Stored data entries
-.-.-

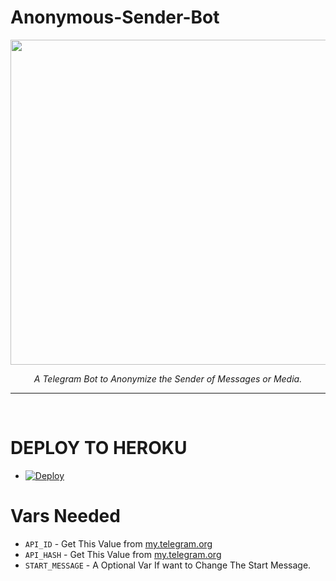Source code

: # Anonymous-Sender-Bot


<p align="center">
<img src="https://cdn.worldvectorlogo.com/logos/incognito-1.svg" width="520", height="520"></p>

<p align="center"><i>A Telegram Bot to Anonymize the Sender of Messages or Media.</i></p>


<HR><BR>

# DEPLOY TO HEROKU
* [![Deploy](https://www.herokucdn.com/deploy/button.svg)](https://heroku.com/deploy?template=https://github.com/ImJanindu/Anonymous-bot)


# Vars Needed
- `API_ID` - Get This Value from [my.telegram.org](my.telegram.org)
- `API_HASH` - Get This Value from [my.telegram.org](my.telegram.org)
- `START_MESSAGE` - A Optional Var If want to Change The Start Message.
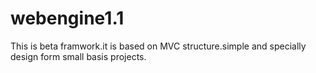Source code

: # webengine1.1
This is beta framwork.it is  based on MVC structure.simple and specially design form small basis projects.
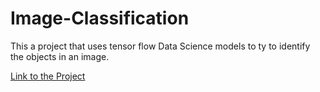 # Image-Classification
This a project that uses tensor flow Data Science models to ty to identify the objects in an image.

[Link to the Project](https://Image-Classification.johnnyt001.repl.co)
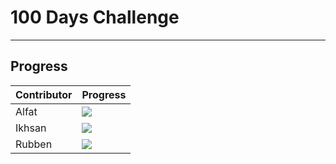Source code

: # 100 Days Challenge
----------
## Progress

| Contributor             | Progress                                                                |
| ----------------- | ------------------------------------------------------------------ |
| Alfat | ![](https://geps.dev/progress/34) |
| Ikhsan | ![](https://geps.dev/progress/33)  |
| Rubben | ![](https://geps.dev/progress/34)  |


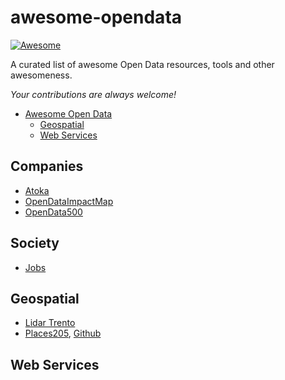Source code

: # awesome-opendata

[![Awesome](https://cdn.rawgit.com/sindresorhus/awesome/d7305f38d29fed78fa85652e3a63e154dd8e8829/media/badge.svg)](https://github.com/sindresorhus/awesome)

A curated list of awesome Open Data resources, tools and other awesomeness.

*Your contributions are always welcome!*

- [Awesome Open Data](#awesome-opendata)
    - [Geospatial](#geospatial)
    - [Web Services](#web-services)

## Companies
* [Atoka](https://atoka.io/it/) 
* [OpenDataImpactMap](http://www.opendataimpactmap.org/map.html)
* [OpenData500](http://www.opendata500.com/)

## Society
* [Jobs](http://fabbisogni.isfol.it/scheda.php?id_menu=4&id=5.2.2.1.0&limite=1)

## Geospatial
* [Lidar Trento](http://www.lidar.provincia.tn.it:8081/WebGisIT/pages/webgis.faces)
* [Places205](http://places2.csail.mit.edu/download.html), [Github](https://github.com/CSAILVision/places365)

## Web Services

### 
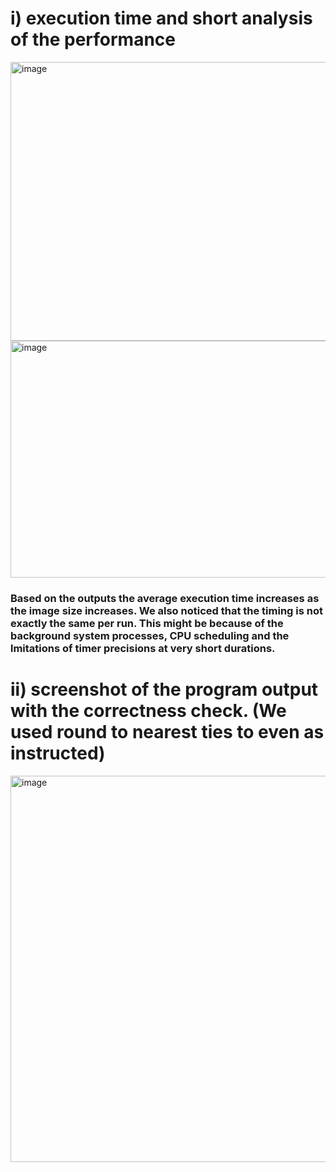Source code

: # i) execution time and short analysis of the performance
<img width="1465" height="446" alt="image" src="https://github.com/user-attachments/assets/1f233339-7e76-4446-b8ff-8f55e531ee3a" />
<img width="1452" height="379" alt="image" src="https://github.com/user-attachments/assets/fcca17c5-5d18-44f3-9b68-edc532d2d807" />


### Based on the outputs the average execution time increases as the image size increases. We also noticed that the timing is not exactly the same per run. This might be because of the background system processes, CPU scheduling and the lmitations of timer precisions at very short durations. 

# ii) screenshot of the program output with the correctness check. (We used round to nearest ties to even as instructed)

<img width="705" height="618" alt="image" src="https://github.com/user-attachments/assets/ca3482e8-8cce-4c18-8beb-c51040e20cce" />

-.-.-

TASK OBJECTIVE
Each entry above is to be written out exactly. The pictures stay out.

EXPECTED OUTPUT
Source code

: # Anonymous-Sender-Bot


<p align="center">
<img src="https://cdn.worldvectorlogo.com/logos/incognito-1.svg" width="520", height="520"></p>

<p align="center"><i>A Telegram Bot to Anonymize the Sender of Messages or Media.</i></p>


<HR><BR>

# DEPLOY TO HEROKU
* [![Deploy](https://www.herokucdn.com/deploy/button.svg)](https://heroku.com/deploy?template=https://github.com/ImJanindu/Anonymous-bot)


# Vars Needed
- `API_ID` - Get This Value from [my.telegram.org](my.telegram.org)
- `API_HASH` - Get This Value from [my.telegram.org](my.telegram.org)
- `START_MESSAGE` - A Optional Var If want to Change The Start Message.
Source code

: # webengine1.1
This is beta framwork.it is  based on MVC structure.simple and specially design form small basis projects.
 # Image-Classification
This a project that uses tensor flow Data Science models to ty to identify the objects in an image.

[Link to the Project](https://Image-Classification.johnnyt001.repl.co)
Source code

: # 100 Days Challenge
----------
## Progress

| Contributor             | Progress                                                                |
| ----------------- | ------------------------------------------------------------------ |
| Alfat | ![](https://geps.dev/progress/34) |
| Ikhsan | ![](https://geps.dev/progress/33)  |
| Rubben | ![](https://geps.dev/progress/34)  |


Source code

: # awesome-opendata

[![Awesome](https://cdn.rawgit.com/sindresorhus/awesome/d7305f38d29fed78fa85652e3a63e154dd8e8829/media/badge.svg)](https://github.com/sindresorhus/awesome)

A curated list of awesome Open Data resources, tools and other awesomeness.

*Your contributions are always welcome!*

- [Awesome Open Data](#awesome-opendata)
    - [Geospatial](#geospatial)
    - [Web Services](#web-services)

## Companies
* [Atoka](https://atoka.io/it/) 
* [OpenDataImpactMap](http://www.opendataimpactmap.org/map.html)
* [OpenData500](http://www.opendata500.com/)

## Society
* [Jobs](http://fabbisogni.isfol.it/scheda.php?id_menu=4&id=5.2.2.1.0&limite=1)

## Geospatial
* [Lidar Trento](http://www.lidar.provincia.tn.it:8081/WebGisIT/pages/webgis.faces)
* [Places205](http://places2.csail.mit.edu/download.html), [Github](https://github.com/CSAILVision/places365)

## Web Services

### 
Source code

: # i) execution time and short analysis of the performance
<img width="1465" height="446" alt="image" src="https://github.com/user-attachments/assets/1f233339-7e76-4446-b8ff-8f55e531ee3a" />
<img width="1452" height="379" alt="image" src="https://github.com/user-attachments/assets/fcca17c5-5d18-44f3-9b68-edc532d2d807" />


### Based on the outputs the average execution time increases as the image size increases. We also noticed that the timing is not exactly the same per run. This might be because of the background system processes, CPU scheduling and the lmitations of timer precisions at very short durations. 

# ii) screenshot of the program output with the correctness check. (We used round to nearest ties to even as instructed)

<img width="705" height="618" alt="image" src="https://github.com/user-attachments/assets/ca3482e8-8cce-4c18-8beb-c51040e20cce" />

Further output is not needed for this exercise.